On Sunday, January 14th, the United Nations announced a definitive plan for the complete withdrawal of its peacekeeping forces from the Democratic Republic of the Congo (DRC or DR Congo) by the end of December 2024. This decision marks the end of a significant chapter in the UN’s involvement in the DR Congo, which has spanned over two decades.
Bintou Keita, head of the UN mission known as MONUSCO, confirmed the three-phased withdrawal plan during a media briefing in Kinshasa. The first phase will see approximately 2,000 UN troops leaving South Kivu by the end of April, reducing the 13,500-member force to 11,500. Subsequent phases will involve the withdrawal of forces from North Kivu and Ituri provinces.
The announcement follows the Congolese government’s request for the UN mission to leave the country. The government, recently re-elected in a disputed vote, has criticized MONUSCO for failing to protect civilians from armed groups. Despite the mission’s efforts, eastern Congo continues to be ravaged by more than 120 armed groups, leading to mass killings and the displacement of nearly 7 million people.
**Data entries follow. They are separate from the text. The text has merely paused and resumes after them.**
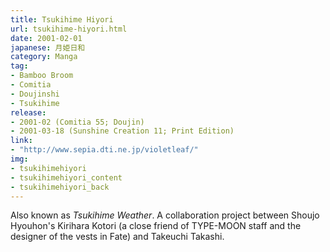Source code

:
 ```yaml
---
title: Tsukihime Hiyori
url: tsukihime-hiyori.html
date: 2001-02-01
japanese: 月姫日和
category: Manga
tag:
- Bamboo Broom
- Comitia
- Doujinshi
- Tsukihime
release:
- 2001-02 (Comitia 55; Doujin)
- 2001-03-18 (Sunshine Creation 11; Print Edition)
link:
- "http://www.sepia.dti.ne.jp/violetleaf/"
img:
- tsukihimehiyori
- tsukihimehiyori_content
- tsukihimehiyori_back
---
```


Also known as *Tsukihime Weather*. A collaboration project between Shoujo Hyouhon's Kirihara Kotori (a close friend of TYPE-MOON staff and the designer of the vests in Fate) and Takeuchi Takashi.
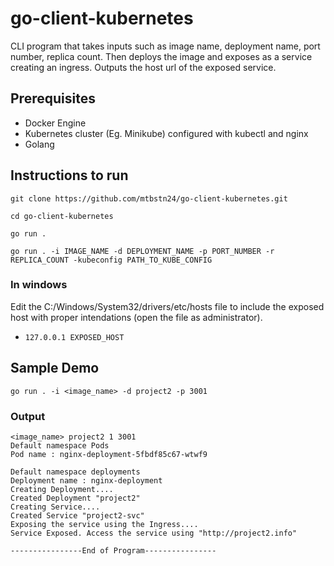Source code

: # go-client-kubernetes
CLI program that takes inputs such as image name, deployment name, port number, replica count. Then deploys the image and exposes as a service creating an ingress. Outputs the host url of the exposed service.

## Prerequisites
- Docker Engine
- Kubernetes cluster (Eg. Minikube) configured with kubectl and nginx
- Golang

## Instructions to run

```
git clone https://github.com/mtbstn24/go-client-kubernetes.git
```
```
cd go-client-kubernetes
```
```
go run .
```
```
go run . -i IMAGE_NAME -d DEPLOYMENT_NAME -p PORT_NUMBER -r REPLICA_COUNT -kubeconfig PATH_TO_KUBE_CONFIG
```
### In windows
Edit the C:/Windows/System32/drivers/etc/hosts file to include the exposed host with proper intendations (open the file as administrator).
  - ```127.0.0.1 EXPOSED_HOST```


## Sample Demo
```
go run . -i <image_name> -d project2 -p 3001
```

### Output
```
<image_name> project2 1 3001
Default namespace Pods
Pod name : nginx-deployment-5fbdf85c67-wtwf9

Default namespace deployments
Deployment name : nginx-deployment
Creating Deployment....
Created Deployment "project2"
Creating Service....
Created Service "project2-svc"
Exposing the service using the Ingress....
Service Exposed. Access the service using "http://project2.info"

----------------End of Program----------------
```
Christophe Lutundula, the Congolese Foreign Minister, emphasized that the withdrawal of MONUSCO does not signify the end of the fight to protect the country’s territorial interests. He stressed the need for continued efforts to secure the region, which has been plagued by violence over territory and resources.
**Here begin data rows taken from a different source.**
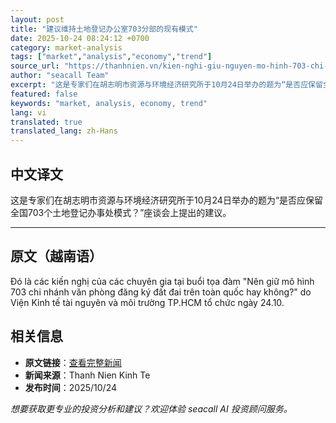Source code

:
 ```yaml
---
layout: post
title: "建议维持土地登记办公室703分部的现有模式"
date: 2025-10-24 08:24:12 +0700
category: market-analysis
tags: ["market","analysis","economy","trend"]
source_url: "https://thanhnien.vn/kien-nghi-giu-nguyen-mo-hinh-703-chi-nhanh-van-phong-dang-ky-dat-dai-185251024142055842.htm"
author: "seacall Team"
excerpt: "这是专家们在胡志明市资源与环境经济研究所于10月24日举办的题为“是否应保留全国703个土地登记办事处模式？”座谈会上提出的建议。..."
featured: false
keywords: "market, analysis, economy, trend"
lang: vi
translated: true
translated_lang: zh-Hans
---
```


## 中文译文

这是专家们在胡志明市资源与环境经济研究所于10月24日举办的题为“是否应保留全国703个土地登记办事处模式？”座谈会上提出的建议。

---

## 原文（越南语）

Đ&oacute; l&agrave; c&aacute;c kiến nghị của c&aacute;c chuy&ecirc;n gia tại buổi tọa đ&agrave;m "N&ecirc;n giữ m&ocirc; h&igrave;nh 703 chi nh&aacute;nh văn ph&ograve;ng đăng k&yacute; đất đai tr&ecirc;n to&agrave;n quốc hay kh&ocirc;ng?" do Viện Kinh tế t&agrave;i nguy&ecirc;n v&agrave; m&ocirc;i trường TP.HCM tổ chức ng&agrave;y 24.10.

## 相关信息

- **原文链接**：[查看完整新闻](https://thanhnien.vn/kien-nghi-giu-nguyen-mo-hinh-703-chi-nhanh-van-phong-dang-ky-dat-dai-185251024142055842.htm)
- **新闻来源**：Thanh Nien Kinh Te
- **发布时间**：2025/10/24

*想要获取更专业的投资分析和建议？欢迎体验 seacall AI 投资顾问服务。*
The UN Security Council had previously voted unanimously in favor of gradually phasing out its peacekeeping operations in DR Congo. Keita assured that the end of the MONUSCO mission would not be “the end of the United Nations” in the country, indicating ongoing support in other capacities.
The decision to withdraw the peacekeeping forces has been met with mixed reactions. While some view it as a necessary step towards self-reliance and sovereignty for the DR Congo, others express concern over the potential security vacuum that could be created in the absence of UN forces.
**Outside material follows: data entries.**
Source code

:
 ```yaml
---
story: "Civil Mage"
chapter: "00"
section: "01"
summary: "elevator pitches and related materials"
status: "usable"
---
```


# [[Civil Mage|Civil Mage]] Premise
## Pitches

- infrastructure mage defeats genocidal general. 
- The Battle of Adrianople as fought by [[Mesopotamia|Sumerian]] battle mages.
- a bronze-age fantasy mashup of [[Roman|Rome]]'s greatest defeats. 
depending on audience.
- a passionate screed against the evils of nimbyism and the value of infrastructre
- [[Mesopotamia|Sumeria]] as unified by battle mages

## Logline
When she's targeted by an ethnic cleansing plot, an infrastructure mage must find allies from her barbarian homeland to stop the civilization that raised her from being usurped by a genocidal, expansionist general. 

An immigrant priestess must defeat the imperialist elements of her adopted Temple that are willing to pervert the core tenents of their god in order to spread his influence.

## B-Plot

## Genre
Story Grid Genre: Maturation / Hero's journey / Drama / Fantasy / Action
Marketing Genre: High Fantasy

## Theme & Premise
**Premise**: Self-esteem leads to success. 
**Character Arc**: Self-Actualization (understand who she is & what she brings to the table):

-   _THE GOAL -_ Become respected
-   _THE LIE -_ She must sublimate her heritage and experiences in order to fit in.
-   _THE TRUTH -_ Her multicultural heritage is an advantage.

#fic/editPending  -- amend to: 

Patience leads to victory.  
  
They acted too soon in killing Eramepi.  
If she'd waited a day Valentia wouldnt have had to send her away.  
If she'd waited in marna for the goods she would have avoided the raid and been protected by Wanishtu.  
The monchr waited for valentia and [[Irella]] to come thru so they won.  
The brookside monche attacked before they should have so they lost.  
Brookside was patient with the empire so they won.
The DR Congo government has also directed an East African regional force, deployed last year to help end the fighting, to leave the country. This move aligns with the government’s broader strategy to take greater control over security operations within its borders.
As the UN prepares for its final exit from the DR Congo, the focus shifts to the Congolese government and regional partners to ensure stability and security in a region long troubled by conflict. The withdrawal of MONUSCO presents both a challenge and an opportunity for the DR Congo to chart a new course in its quest for peace and development.